# leaf's 3G picotope (SUBMERSED 11/17!)



## oheresy (May 2, 2008)

It's looking good. A rock would look good, maybe mid tank left in front of the wood.


----------



## rasbora (Sep 1, 2006)

You might try moving the wood toward the back left corner and leaning it over more toward the center to make an overhang- and then cover it in moss.


----------



## SearunSimpson (Jun 5, 2007)

Looking good so far! I am so intrigued by emmersed set ups, but I haven't the slightest clue as to how.

For livestock, yes, inverts only please! I'd go with shrimp/snails. Maybe an otto if you can keep the params stable enough.


----------



## leaf (Jun 27, 2009)

*hmm*

What do you guys think of a well shaped bush of hc or hm that starts under the wood on the left and wraps around bottom of the wood to the other side? The wood itself ain't moving cuz it has nowhere to go (base is a triangle.) So I have to work around that...

And yes, this will be a invert only tank. Possibly crs and some small nerites.


----------



## leaf (Jun 27, 2009)

SearunSimpson said:


> Looking good so far! I am so intrigued by emmersed set ups, but I haven't the slightest clue as to how.


I highly encourage you to try it someday, SS. It's the first time I've done the DSM, and I like it. It requires just low tek attention but shows high tek growth. If you can grow terrestrial plants, you can grow emersed.


----------



## chaosmaximus (Sep 29, 2009)

Impressive growth, any Ferts in the water?

Chaos


----------



## leaf (Jun 27, 2009)

I dose nitrogen when I start seeing deficiencies. I'm hoping once everything is rooted the plants will feed mostly off the organic layer. 
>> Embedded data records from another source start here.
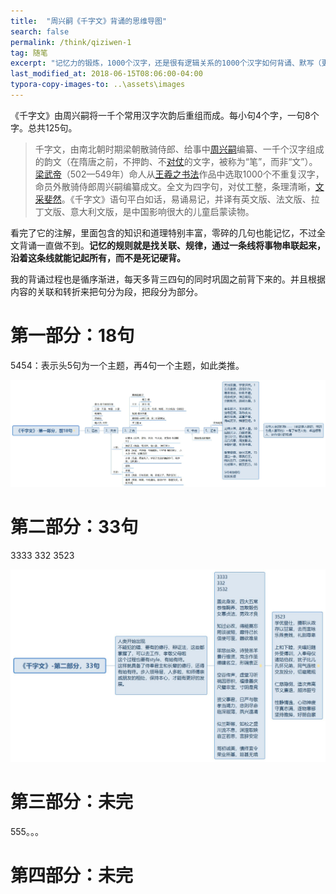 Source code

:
 ```yaml
---
title:  "周兴嗣《千字文》背诵的思维导图"
search: false
permalink: /think/qiziwen-1
tag: 随笔
excerpt: "记忆力的锻炼，1000个汉字，还是很有逻辑关系的1000个汉字如何背诵、默写（更新中）"
last_modified_at: 2018-06-15T08:06:00-04:00
typora-copy-images-to: ..\assets\images
---
```


《千字文》由周兴嗣将一千个常用汉字次韵后重组而成。每小句4个字，一句8个字。总共125句。

> 千字文，由南北朝时期梁朝散骑侍郎、给事中[周兴嗣](https://baike.baidu.com/item/%E5%91%A8%E5%85%B4%E5%97%A3/4042636)编纂、一千个汉字组成的韵文（在隋唐之前，不押韵、不[对仗](https://baike.baidu.com/item/%E5%AF%B9%E4%BB%97/636601)的文字，被称为“笔”，而非“文”）。[梁武帝](https://baike.baidu.com/item/%E6%A2%81%E6%AD%A6%E5%B8%9D/872030)（502—549年）命人从[王羲之书法](https://baike.baidu.com/item/%E7%8E%8B%E7%BE%B2%E4%B9%8B%E4%B9%A6%E6%B3%95/3281341)作品中选取1000个不重复汉字，命员外散骑侍郎周兴嗣编纂成文。全文为四字句，对仗工整，条理清晰，[文采斐然](https://baike.baidu.com/item/%E6%96%87%E9%87%87%E6%96%90%E7%84%B6/855617)。《千字文》语句平白如话，易诵易记，并译有英文版、法文版、拉丁文版、意大利文版，是中国影响很大的儿童启蒙读物。



看完了它的注解，里面包含的知识和道理特别丰富，零碎的几句也能记忆，不过全文背诵一直做不到。**记忆的规则就是找关联、规律，通过一条线将事物串联起来，沿着这条线就能记起所有，而不是死记硬背。**



我的背诵过程也是循序渐进，每天多背三四句的同时巩固之前背下来的。并且根据内容的关联和转折来把句分为段，把段分为部分。

# 第一部分：18句

5454：表示头5句为一个主题，再4句一个主题，如此类推。







![《千字文》-第一部分，前18句](assets/《千字文》-第一部分，前18句.jpg)



# 第二部分：33句

3333 332 3523

![《千字文》-第二部分，33句](assets/《千字文》-第二部分，33句.jpg)



# 第三部分：未完

555。。。

# 第四部分：未完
I really want to add co2 to this setup while emersed...


----------



## chaosmaximus (Sep 29, 2009)

so, noob question. What do deficiencies look like?


----------



## leaf (Jun 27, 2009)

Nitrogen deficiency usually shows up as stunting or stalled growth, yellowing of the leaves (chlorosis), and/or death of plant tissue (necrosis)

Many other deficiencies exist but N is the easiest to tell for me.


----------



## leaf (Jun 27, 2009)

The tank has gone under! 




























The tank is temporarily set up with the mH to make some observations and prepare a location for this tank. I threw in the baby guppies to eat all the tiny worms floating around, as well as a couple nerites to start off a cleaning crew. Once the tank is deemed suitable for inverts, I'll be hunting for some crs or rcs. 

I really like the versatility of growing out a carpet first, then planting stems and other plants. It's almost like laying down a base color on canvas. All the glosso trimmings are already going towards seeding more nano carpets... 4 x 2.5g in the works. :bounce:


----------



## SearunSimpson (Jun 5, 2007)

That tank looks pretty slick. I'm guessing with a tank that small filtration is going to be just water changes? Maybe a couple rcs for added colour?


----------



## leaf (Jun 27, 2009)

I'm doing a 50% wc (of 1:1 , RO to TANK H2o) every day just to make sure all the bad crap in my substrate leeches out. The very HOT compost I used concerns me still. I have added a precycled nano filter but left it out for the pics. You can see the spounge in the last pic.


----------



## leaf (Jun 27, 2009)

I'd love rcs but nobody locally sells them. The tank hasn't stabilized enough for inverts yet.


----------



## Phoenix-cry (Dec 25, 2008)

Wow...just...wow!! That tank looks amazing!!


----------



## leaf (Jun 27, 2009)

Thanks, Phoenix! I also see you've got the same pico - I found this little tank to be quite the learning experience! Now I just need to keep the glosso green, healthy and algae free... 
/me crosses fingers and toes


----------



## Phoenix-cry (Dec 25, 2008)

I do have this pico, but I've turned it into fry tank. So it's now bare bottom with some slate and a whole mess of pellia. Right now home to 18 betta albimarginata fry. 

That glosso carpet is just stunning! I'm so jelouse...but I'm too lazy to keep up such a carpet. giggle.


----------



## chaosmaximus (Sep 29, 2009)

Wow, looks great.


----------